If you're having troubles coming off of your chest or the lockout, paused bench may be the answer. I personally prefer paused bench because it teaches you patience, helps you maintain overall body tightness, and it simply works.

Adding a simple one to three-second pause to your reps can make a drastic change. Start with a lighter weight to get used to proper form.

Increase Volume

Whenever I have someone increase their volume on bench, their lifts go up. Your chest and triceps take a beating... And they like that.

Adding more volume to your lifts and opt for an 8-12 rep range when lifting. Increasing your strength doesn't just mean your one rep max.

Hit That Upper Back

The stronger your back is, the stronger your bench is.

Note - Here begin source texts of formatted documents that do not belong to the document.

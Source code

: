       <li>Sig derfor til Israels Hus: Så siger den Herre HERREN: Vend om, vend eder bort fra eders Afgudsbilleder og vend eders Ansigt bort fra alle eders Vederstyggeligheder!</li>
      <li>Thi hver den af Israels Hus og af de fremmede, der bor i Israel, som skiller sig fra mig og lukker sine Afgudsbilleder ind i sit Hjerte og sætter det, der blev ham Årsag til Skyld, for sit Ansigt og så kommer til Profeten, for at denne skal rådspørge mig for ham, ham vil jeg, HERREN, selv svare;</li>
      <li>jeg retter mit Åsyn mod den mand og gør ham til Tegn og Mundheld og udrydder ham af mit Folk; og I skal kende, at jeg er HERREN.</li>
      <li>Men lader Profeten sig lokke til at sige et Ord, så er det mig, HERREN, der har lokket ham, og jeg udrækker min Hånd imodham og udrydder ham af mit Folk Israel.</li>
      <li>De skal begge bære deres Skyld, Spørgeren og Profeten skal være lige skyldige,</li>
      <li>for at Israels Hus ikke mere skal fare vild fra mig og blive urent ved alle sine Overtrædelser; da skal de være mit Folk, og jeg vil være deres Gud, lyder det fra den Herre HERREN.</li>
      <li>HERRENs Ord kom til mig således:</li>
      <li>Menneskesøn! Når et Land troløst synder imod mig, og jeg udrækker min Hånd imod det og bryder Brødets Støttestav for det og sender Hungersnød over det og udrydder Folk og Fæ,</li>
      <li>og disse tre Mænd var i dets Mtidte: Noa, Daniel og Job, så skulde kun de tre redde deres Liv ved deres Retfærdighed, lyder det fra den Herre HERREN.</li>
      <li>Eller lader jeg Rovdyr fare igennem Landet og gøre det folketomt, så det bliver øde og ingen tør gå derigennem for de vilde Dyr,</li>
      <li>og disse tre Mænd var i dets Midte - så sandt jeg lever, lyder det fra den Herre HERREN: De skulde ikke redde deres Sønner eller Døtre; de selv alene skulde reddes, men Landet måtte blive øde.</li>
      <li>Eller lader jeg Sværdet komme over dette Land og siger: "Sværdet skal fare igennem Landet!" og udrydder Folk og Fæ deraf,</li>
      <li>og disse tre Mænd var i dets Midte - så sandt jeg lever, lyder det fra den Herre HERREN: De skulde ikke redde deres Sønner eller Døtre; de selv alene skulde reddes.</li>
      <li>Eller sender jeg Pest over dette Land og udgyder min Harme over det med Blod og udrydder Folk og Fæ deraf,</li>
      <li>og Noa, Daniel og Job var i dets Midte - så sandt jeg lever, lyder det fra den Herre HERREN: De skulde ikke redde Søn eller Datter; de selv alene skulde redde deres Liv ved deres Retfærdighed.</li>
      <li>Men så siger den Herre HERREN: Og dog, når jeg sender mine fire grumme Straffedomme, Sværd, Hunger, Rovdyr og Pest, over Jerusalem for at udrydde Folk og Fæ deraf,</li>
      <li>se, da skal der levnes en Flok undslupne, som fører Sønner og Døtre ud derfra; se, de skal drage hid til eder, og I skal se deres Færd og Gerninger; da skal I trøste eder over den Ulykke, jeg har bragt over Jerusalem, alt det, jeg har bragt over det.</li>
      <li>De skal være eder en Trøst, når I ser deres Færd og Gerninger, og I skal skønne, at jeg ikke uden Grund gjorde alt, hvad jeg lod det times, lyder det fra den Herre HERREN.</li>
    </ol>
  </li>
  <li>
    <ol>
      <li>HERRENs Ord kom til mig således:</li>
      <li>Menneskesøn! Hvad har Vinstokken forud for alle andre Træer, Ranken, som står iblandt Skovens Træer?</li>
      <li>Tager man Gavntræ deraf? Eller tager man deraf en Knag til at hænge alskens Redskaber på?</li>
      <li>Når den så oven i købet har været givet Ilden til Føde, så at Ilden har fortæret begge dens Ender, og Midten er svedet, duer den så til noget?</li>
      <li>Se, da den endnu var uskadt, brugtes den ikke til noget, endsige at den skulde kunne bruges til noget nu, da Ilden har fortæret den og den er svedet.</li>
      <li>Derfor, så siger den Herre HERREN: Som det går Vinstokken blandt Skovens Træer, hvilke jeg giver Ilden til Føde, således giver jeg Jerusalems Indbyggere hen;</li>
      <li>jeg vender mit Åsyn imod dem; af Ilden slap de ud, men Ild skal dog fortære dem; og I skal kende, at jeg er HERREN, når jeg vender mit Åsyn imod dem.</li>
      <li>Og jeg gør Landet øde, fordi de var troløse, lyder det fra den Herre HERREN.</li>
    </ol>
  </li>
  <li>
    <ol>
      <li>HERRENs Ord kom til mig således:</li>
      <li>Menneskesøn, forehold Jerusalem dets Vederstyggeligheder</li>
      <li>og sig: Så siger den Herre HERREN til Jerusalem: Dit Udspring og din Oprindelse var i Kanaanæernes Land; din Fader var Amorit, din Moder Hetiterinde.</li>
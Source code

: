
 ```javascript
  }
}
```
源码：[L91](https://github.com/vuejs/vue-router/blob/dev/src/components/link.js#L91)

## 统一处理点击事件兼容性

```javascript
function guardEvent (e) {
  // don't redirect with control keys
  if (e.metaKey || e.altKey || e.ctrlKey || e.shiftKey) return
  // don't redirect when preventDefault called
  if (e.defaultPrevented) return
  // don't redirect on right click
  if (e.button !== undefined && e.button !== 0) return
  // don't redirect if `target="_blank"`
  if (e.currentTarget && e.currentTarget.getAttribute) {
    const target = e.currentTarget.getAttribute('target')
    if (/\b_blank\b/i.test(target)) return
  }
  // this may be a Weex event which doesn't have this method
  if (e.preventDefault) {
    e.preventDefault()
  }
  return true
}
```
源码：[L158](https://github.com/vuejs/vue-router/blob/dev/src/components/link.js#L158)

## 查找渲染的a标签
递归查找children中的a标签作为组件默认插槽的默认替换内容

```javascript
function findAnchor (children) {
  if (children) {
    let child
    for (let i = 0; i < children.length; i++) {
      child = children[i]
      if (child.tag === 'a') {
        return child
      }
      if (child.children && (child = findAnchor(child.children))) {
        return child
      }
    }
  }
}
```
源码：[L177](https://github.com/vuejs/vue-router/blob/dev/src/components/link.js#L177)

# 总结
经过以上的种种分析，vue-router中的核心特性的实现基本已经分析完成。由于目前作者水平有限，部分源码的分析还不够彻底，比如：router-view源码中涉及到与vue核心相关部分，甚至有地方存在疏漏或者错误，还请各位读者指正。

As soon as a fairly strong powerlifter named Jonathan Byrd told me to start hitting my traps, upper back, and lats harder. I almost immediately noticed an increase in my bench.

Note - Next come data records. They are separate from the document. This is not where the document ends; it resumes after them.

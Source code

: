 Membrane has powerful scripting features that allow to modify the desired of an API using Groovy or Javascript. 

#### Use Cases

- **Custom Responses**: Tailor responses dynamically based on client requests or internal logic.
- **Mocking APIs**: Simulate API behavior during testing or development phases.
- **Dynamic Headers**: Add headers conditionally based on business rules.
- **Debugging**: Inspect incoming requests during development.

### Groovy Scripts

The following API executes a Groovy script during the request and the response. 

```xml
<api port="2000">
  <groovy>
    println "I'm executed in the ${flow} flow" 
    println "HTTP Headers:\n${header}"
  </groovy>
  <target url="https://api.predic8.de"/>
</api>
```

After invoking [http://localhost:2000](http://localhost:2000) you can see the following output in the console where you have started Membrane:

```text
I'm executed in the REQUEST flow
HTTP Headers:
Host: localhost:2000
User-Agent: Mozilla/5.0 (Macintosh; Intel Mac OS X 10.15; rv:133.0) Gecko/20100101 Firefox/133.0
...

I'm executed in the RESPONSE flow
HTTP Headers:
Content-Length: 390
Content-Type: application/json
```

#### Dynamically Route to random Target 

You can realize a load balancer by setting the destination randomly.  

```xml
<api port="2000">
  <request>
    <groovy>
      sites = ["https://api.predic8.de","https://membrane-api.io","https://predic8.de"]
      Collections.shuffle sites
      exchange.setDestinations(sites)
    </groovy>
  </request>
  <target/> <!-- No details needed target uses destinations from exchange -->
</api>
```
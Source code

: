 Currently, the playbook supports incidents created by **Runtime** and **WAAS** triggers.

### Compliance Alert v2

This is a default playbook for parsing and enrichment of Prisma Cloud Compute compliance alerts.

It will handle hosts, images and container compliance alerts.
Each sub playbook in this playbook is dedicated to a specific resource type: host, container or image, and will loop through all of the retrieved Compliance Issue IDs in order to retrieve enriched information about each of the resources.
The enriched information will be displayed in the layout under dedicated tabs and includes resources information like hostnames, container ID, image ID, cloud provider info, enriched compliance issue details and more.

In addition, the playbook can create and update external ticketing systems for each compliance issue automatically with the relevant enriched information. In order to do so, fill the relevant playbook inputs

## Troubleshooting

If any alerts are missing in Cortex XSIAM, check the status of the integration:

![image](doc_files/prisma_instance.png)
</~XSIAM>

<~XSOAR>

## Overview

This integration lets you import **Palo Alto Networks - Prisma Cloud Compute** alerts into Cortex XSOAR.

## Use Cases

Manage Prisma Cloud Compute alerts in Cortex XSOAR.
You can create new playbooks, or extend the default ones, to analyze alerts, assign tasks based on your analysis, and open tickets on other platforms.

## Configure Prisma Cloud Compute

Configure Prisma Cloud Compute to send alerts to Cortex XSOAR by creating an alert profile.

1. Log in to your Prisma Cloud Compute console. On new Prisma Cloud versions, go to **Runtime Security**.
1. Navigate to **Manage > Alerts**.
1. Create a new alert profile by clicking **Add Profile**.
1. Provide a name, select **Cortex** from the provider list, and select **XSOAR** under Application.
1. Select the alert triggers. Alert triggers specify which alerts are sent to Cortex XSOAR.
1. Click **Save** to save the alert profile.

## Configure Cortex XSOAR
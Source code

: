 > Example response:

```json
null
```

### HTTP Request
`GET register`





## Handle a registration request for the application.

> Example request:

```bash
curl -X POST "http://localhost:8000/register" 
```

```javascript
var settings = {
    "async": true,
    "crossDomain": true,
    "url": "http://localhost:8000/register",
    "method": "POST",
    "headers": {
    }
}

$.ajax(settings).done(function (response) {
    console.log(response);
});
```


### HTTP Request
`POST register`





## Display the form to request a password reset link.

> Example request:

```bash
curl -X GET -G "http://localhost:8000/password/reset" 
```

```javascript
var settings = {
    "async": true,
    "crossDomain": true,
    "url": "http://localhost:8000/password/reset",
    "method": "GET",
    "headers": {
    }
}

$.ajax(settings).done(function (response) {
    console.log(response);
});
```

Heavy dumbbell shrugs, bent over barbell rows, and face pulls will build up strength and endurance in your upper back.

Try Variable Resistance

Using chains or bands while benching adds a unique sensation while benching. Many elite powerlifters use bands or chains while lifting because it can overload trouble spots.

Record Your Form

Getting multiple angles of your form will allow you to see weak points, any mechanical disadvantages, and ensures you are hitting your marks every time. You can see small cues like your right wrist slightly dumping forward can cause you to lose your groove and you can never lock out the right side properly.

Be critical of your form to look for flaws so you know what you need to fix. The bench press is a fairly technical lift and many things can go wrong without it being that noticeable.

Progressively Overload

If you know someone who is proud that they have been doing the same weight, same reps, and look the same... They don't know about progressive overloading. Progressively overloading simply means that you strive to add weight or reps to the bar every time you go to the gym.

Adding five pounds to your lift every week you go into the gym will give you massive gains by the end of the year. If five pounds per week doesn't sound like much of a jump, just wait until you have been lifting for years and can only hope to add another 10 pounds to your bench in a year.

Wrapping It Up

Lifting weights is a long-term strategy. Always testing your one rep max, getting impatient with gains, and not taking the time to learn what works for you is setting yourself up for failure.

Your nervous system takes time to recover after a maximal lift. Trying to test your one rep max weekly is doing nothing but slowing gains.

Take the time to setup and unrack the weights the same way every time. Slowly row the bar down, pre-loading your lats and upper back. Explode up, lock out, and rack.

Treat every rep like it is your one rep max and nail down that form if you want to improve and stay injury-free.